Il problema, però, è quale Dio si prega. E quanto. E come. «Se l’86,1 per cento degli italiani si dichiara ancora cattolico, il 28,3 per cento non si confessa mai e il 20,7 lo fa a distanza di anni; il 23,7 ammette di non pregare mai e il 43,9 per cento, alla domanda seesiste qualcosa dopo la morte, risponde con un “non so” o un “non si può sapere” cui va aggiunto un 14,6 per cento per cui tutto finisce con la morte giacché, afferma deciso, l’aldilà non esiste». Anche la partecipazione alla Messa domenicale diminuisce. Dice di prendere parte alla celebrazione eucaristica, con regolarità, tutte le settimane, il 26,5 per cento degli italiani. «Era il 33 per cento a metà degli anni Novanta», osserva Garelli. «Per onestà intellettuale, inoltre, non possiamo escludere un over reporting, l’aver, in altre parole, dichiarato quel che si vorrebbe fare ma che in realtà non si fa. In ogni caso, anche se la media vera fosse un po’ più bassa non scenderebbe mai al 5-6 per cento della Francia o al 10-12 percento della Germania».

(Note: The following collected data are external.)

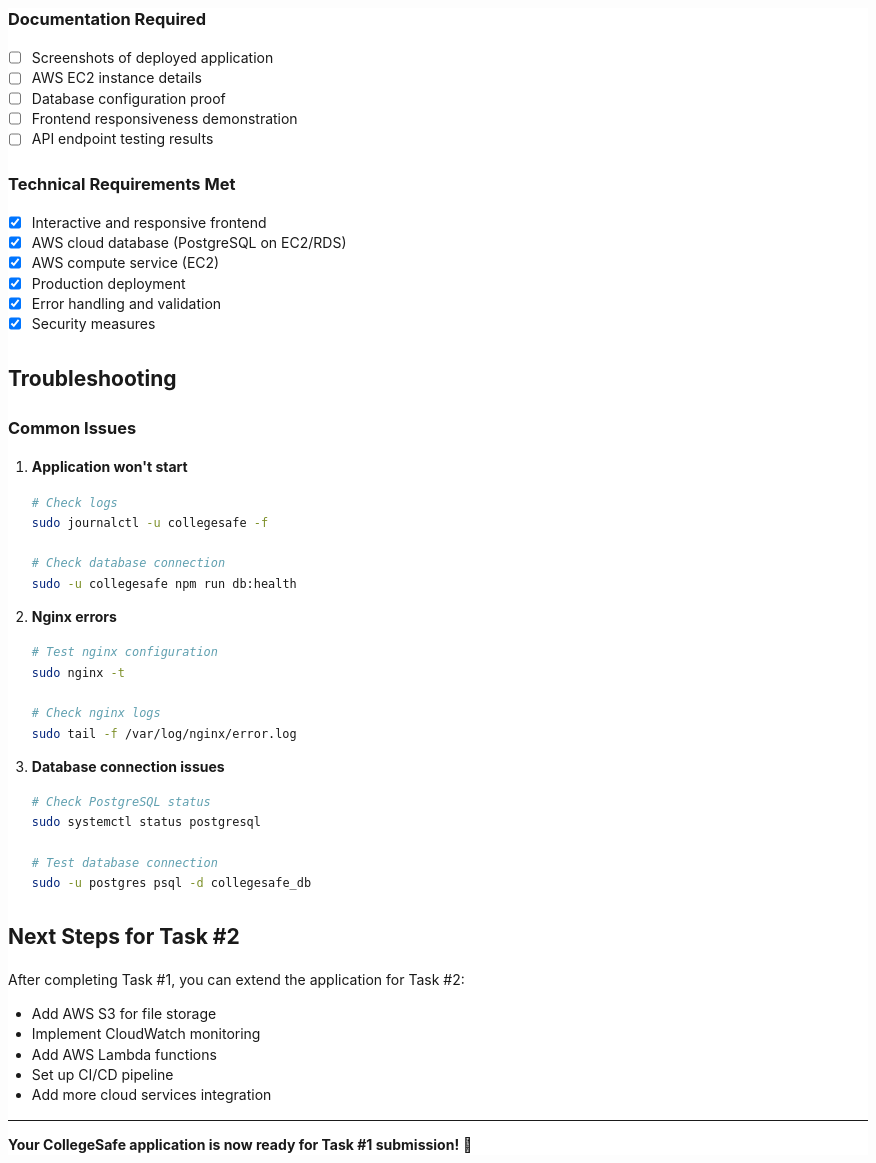 ### Documentation Required
- [ ] Screenshots of deployed application
- [ ] AWS EC2 instance details
- [ ] Database configuration proof
- [ ] Frontend responsiveness demonstration
- [ ] API endpoint testing results

### Technical Requirements Met
- [x] Interactive and responsive frontend
- [x] AWS cloud database (PostgreSQL on EC2/RDS)
- [x] AWS compute service (EC2)
- [x] Production deployment
- [x] Error handling and validation
- [x] Security measures

## Troubleshooting

### Common Issues

1. **Application won't start**
   ```bash
   # Check logs
   sudo journalctl -u collegesafe -f
   
   # Check database connection
   sudo -u collegesafe npm run db:health
   ```

2. **Nginx errors**
   ```bash
   # Test nginx configuration
   sudo nginx -t
   
   # Check nginx logs
   sudo tail -f /var/log/nginx/error.log
   ```

3. **Database connection issues**
   ```bash
   # Check PostgreSQL status
   sudo systemctl status postgresql
   
   # Test database connection
   sudo -u postgres psql -d collegesafe_db
   ```

## Next Steps for Task #2

After completing Task #1, you can extend the application for Task #2:
- Add AWS S3 for file storage
- Implement CloudWatch monitoring
- Add AWS Lambda functions
- Set up CI/CD pipeline
- Add more cloud services integration

---

**Your CollegeSafe application is now ready for Task #1 submission!** 🎉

Della Chiesa si apprezzano l’aspetto mistico e l’impegno caritativo, mentre si seguono selettivamente certe indicazioni, tralasciandone altre. «Il 78,1 per cento degli italiani sente molto vicino a sé papa Wojtyla, il 71,2 Madre Teresa, il 66,8 i gruppi che operano nel volontariato, il 65,6 Padre Pio, il 52,1 la parrocchia, anche perché spesso è l’unico aiuto per arrivare a fine mese», dice Garelli. «Ma oltre il 70 per cento sostiene che si può essere buoni cattolici anche senza seguire le indicazioni della Chiesa in campo sessuale:il 73 per cento è favorevole all’uso dei preservativi e solo il 6,6 per cento accetta di ricorrere unicamente ai metodi naturali. Più articolato il modo con cui si affronta la tragedia dell’aborto: per il 12,4 per cento è lecito in tutti i casi in cui la donna lo decide; per il 53,6 per cento potrebbe essere contemplato in caso di stupro, di grave rischio per la salute della mamma e di forte probabilità di grave malformazione del nascituro. A non ritenere mai lecito l’aborto, in nessun caso,è il 23,1 per cento degli italiani». E l’eutanasia? «L’Italia è sostanzialmente divisa in tre: il 37,3 per cento è favorevole, il 33,1 è contrario, il 29,6 è incerto».

 

Il sociologo Franco Garelli. Foto: Paolo Siccardi/Sync.
Il sociologo Franco Garelli. Foto: Paolo Siccardi/Sync.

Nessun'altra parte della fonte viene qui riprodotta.